═══ DATASET RECORDS ═══

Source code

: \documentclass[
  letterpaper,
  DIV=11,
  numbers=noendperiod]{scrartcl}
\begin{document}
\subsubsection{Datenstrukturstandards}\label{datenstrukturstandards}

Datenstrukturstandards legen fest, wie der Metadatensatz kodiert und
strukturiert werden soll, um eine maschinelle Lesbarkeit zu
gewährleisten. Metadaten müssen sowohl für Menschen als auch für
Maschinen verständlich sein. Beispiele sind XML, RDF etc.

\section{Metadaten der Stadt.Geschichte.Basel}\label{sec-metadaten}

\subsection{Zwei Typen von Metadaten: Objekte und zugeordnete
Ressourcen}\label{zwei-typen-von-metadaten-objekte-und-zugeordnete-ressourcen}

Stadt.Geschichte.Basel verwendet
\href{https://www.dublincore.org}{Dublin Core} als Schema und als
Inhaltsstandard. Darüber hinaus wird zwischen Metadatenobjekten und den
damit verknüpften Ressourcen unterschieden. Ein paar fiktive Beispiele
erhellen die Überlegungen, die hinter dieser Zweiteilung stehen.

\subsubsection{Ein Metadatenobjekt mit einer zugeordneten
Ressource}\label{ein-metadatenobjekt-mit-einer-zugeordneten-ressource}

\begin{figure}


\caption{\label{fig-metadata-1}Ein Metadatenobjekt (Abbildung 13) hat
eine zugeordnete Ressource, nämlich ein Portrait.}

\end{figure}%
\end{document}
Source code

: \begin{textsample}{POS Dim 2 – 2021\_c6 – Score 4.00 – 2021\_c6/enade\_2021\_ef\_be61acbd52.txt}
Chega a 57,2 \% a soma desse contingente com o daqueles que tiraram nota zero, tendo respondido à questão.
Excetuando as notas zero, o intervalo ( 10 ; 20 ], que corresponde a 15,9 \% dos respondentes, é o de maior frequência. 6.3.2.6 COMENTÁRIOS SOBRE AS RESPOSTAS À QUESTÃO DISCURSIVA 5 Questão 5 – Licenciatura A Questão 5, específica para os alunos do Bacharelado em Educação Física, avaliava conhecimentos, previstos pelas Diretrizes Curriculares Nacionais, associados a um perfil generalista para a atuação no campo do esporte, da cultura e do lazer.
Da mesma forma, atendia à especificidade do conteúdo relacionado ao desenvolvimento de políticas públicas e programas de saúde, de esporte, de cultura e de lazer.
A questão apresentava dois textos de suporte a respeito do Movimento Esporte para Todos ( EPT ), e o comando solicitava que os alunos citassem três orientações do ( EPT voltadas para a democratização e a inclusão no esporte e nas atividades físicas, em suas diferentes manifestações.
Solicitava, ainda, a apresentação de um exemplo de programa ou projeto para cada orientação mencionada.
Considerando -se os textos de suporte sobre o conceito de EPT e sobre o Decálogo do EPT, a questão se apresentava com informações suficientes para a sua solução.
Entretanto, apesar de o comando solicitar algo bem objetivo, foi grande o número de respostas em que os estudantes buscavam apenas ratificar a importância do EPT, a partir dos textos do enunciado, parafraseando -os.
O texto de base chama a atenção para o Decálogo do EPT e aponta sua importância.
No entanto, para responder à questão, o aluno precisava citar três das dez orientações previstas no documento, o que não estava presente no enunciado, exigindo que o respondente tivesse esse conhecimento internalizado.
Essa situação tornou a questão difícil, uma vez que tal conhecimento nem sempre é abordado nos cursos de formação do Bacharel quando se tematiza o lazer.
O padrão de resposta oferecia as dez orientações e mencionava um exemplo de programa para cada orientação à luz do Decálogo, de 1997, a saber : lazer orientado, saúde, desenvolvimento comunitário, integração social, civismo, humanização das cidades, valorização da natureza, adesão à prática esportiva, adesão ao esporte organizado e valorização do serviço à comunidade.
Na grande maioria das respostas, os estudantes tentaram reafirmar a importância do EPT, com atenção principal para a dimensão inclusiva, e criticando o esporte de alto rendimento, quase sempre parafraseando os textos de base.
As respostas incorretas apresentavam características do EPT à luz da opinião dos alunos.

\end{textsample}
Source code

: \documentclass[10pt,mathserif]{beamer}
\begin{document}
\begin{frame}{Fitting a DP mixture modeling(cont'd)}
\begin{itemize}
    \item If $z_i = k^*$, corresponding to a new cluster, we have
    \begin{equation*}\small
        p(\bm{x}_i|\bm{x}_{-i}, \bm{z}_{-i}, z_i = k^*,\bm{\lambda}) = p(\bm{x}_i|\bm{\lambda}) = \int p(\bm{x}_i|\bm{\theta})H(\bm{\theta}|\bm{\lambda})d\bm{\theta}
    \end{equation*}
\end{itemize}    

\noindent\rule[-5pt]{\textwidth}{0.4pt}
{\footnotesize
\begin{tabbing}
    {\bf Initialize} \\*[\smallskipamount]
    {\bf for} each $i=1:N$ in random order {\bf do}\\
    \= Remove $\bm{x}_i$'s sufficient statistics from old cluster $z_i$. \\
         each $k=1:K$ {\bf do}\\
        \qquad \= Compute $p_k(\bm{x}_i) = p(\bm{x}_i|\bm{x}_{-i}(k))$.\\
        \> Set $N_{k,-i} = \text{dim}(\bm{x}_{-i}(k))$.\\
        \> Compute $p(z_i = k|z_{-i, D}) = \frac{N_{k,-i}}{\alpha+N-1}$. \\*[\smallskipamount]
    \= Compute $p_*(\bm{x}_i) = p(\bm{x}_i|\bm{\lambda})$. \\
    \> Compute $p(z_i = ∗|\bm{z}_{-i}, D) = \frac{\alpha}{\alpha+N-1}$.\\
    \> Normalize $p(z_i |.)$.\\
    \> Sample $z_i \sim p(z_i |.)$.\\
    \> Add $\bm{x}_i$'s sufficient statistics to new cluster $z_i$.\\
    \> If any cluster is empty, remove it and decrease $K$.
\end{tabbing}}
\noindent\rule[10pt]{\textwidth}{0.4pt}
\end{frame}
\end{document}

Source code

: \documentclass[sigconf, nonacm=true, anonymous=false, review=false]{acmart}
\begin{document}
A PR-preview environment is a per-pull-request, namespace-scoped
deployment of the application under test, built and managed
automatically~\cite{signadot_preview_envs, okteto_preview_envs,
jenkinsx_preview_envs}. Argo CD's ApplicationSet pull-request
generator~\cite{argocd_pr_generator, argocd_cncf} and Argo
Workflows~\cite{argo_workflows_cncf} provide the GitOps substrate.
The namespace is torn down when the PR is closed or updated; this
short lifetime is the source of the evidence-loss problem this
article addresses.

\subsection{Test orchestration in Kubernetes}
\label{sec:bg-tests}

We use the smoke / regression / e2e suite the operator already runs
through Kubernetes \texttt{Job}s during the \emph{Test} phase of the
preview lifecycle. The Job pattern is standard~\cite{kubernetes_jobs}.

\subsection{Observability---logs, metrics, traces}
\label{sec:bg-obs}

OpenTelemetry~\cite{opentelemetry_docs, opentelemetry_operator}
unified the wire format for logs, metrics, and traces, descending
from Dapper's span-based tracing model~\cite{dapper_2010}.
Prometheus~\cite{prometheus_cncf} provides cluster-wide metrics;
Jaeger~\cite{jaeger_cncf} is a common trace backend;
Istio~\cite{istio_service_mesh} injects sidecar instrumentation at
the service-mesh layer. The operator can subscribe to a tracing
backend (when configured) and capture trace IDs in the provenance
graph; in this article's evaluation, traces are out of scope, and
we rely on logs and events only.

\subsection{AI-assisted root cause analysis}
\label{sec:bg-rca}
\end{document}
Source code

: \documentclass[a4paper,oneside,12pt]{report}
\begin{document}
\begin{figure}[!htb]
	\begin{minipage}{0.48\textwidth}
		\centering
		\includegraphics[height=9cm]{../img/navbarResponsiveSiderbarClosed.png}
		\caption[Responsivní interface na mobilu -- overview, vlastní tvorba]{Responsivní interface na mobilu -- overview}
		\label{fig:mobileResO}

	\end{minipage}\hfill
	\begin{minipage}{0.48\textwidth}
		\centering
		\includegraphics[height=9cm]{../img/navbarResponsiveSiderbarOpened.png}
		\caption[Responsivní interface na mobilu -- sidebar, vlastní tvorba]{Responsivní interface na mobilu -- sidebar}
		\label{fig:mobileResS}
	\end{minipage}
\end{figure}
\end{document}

═══

Please state how many lines in the records above hold the word "when", giving only the number.

RESULT —
2